- **To do**: Please set down word for word every line from the one holding "Nombre de la" to the end of the data below, both included.

::: Records provided

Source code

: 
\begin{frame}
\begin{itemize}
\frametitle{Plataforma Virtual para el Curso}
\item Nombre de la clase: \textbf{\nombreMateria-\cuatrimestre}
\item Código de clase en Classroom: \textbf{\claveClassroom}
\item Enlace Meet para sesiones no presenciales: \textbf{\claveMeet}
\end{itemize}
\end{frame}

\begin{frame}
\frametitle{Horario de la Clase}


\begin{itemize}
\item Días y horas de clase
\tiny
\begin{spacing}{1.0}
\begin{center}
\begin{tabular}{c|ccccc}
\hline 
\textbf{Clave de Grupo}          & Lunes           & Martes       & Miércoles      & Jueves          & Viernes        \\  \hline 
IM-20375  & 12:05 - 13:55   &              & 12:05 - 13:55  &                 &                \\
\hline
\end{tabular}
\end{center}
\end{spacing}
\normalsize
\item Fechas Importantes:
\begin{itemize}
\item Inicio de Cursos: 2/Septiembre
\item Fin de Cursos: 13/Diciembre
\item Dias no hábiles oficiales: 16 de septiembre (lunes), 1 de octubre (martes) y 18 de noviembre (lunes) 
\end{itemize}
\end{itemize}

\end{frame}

::::::

- **Finished exercise**:
\item Nombre de la clase: \textbf{\nombreMateria-\cuatrimestre}
\item Código de clase en Classroom: \textbf{\claveClassroom}
\item Enlace Meet para sesiones no presenciales: \textbf{\claveMeet}
\end{itemize}
\end{frame}

\begin{frame}
\frametitle{Horario de la Clase}


\begin{itemize}
\item Días y horas de clase
\tiny
\begin{spacing}{1.0}
\begin{center}
\begin{tabular}{c|ccccc}
\hline 
\textbf{Clave de Grupo}          & Lunes           & Martes       & Miércoles      & Jueves          & Viernes        \\  \hline 
IM-20375  & 12:05 - 13:55   &              & 12:05 - 13:55  &                 &                \\
\hline
\end{tabular}
\end{center}
\end{spacing}
\normalsize
\item Fechas Importantes:
\begin{itemize}
\item Inicio de Cursos: 2/Septiembre
\item Fin de Cursos: 13/Diciembre
\item Dias no hábiles oficiales: 16 de septiembre (lunes), 1 de octubre (martes) y 18 de noviembre (lunes) 
\end{itemize}
\end{itemize}

\end{frame}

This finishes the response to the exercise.